▶ _Working data_:
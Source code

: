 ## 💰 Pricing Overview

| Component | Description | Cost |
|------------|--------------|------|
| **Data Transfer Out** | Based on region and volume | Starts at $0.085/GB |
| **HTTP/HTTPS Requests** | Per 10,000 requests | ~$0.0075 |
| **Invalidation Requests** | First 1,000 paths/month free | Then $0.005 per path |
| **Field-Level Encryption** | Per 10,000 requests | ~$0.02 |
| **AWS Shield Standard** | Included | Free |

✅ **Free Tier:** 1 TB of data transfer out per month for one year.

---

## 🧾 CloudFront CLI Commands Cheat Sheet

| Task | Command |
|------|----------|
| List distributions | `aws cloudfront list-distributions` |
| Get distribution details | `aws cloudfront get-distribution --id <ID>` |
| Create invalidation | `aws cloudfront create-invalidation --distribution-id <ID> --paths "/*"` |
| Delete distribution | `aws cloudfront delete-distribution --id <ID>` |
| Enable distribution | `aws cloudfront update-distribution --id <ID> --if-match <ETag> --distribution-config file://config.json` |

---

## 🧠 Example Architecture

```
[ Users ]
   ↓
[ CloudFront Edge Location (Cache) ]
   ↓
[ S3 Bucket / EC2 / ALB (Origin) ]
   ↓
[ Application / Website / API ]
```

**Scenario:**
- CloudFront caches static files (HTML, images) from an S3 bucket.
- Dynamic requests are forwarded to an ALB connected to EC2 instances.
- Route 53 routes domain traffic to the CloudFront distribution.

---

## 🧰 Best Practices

▶ _The problem_:
Which lines of the records contain "paths"? Show each of them.

▶ _Expected output_:
| **Invalidation Requests** | First 1,000 paths/month free | Then $0.005 per path |
| Create invalidation | `aws cloudfront create-invalidation --distribution-id <ID> --paths "/*"` |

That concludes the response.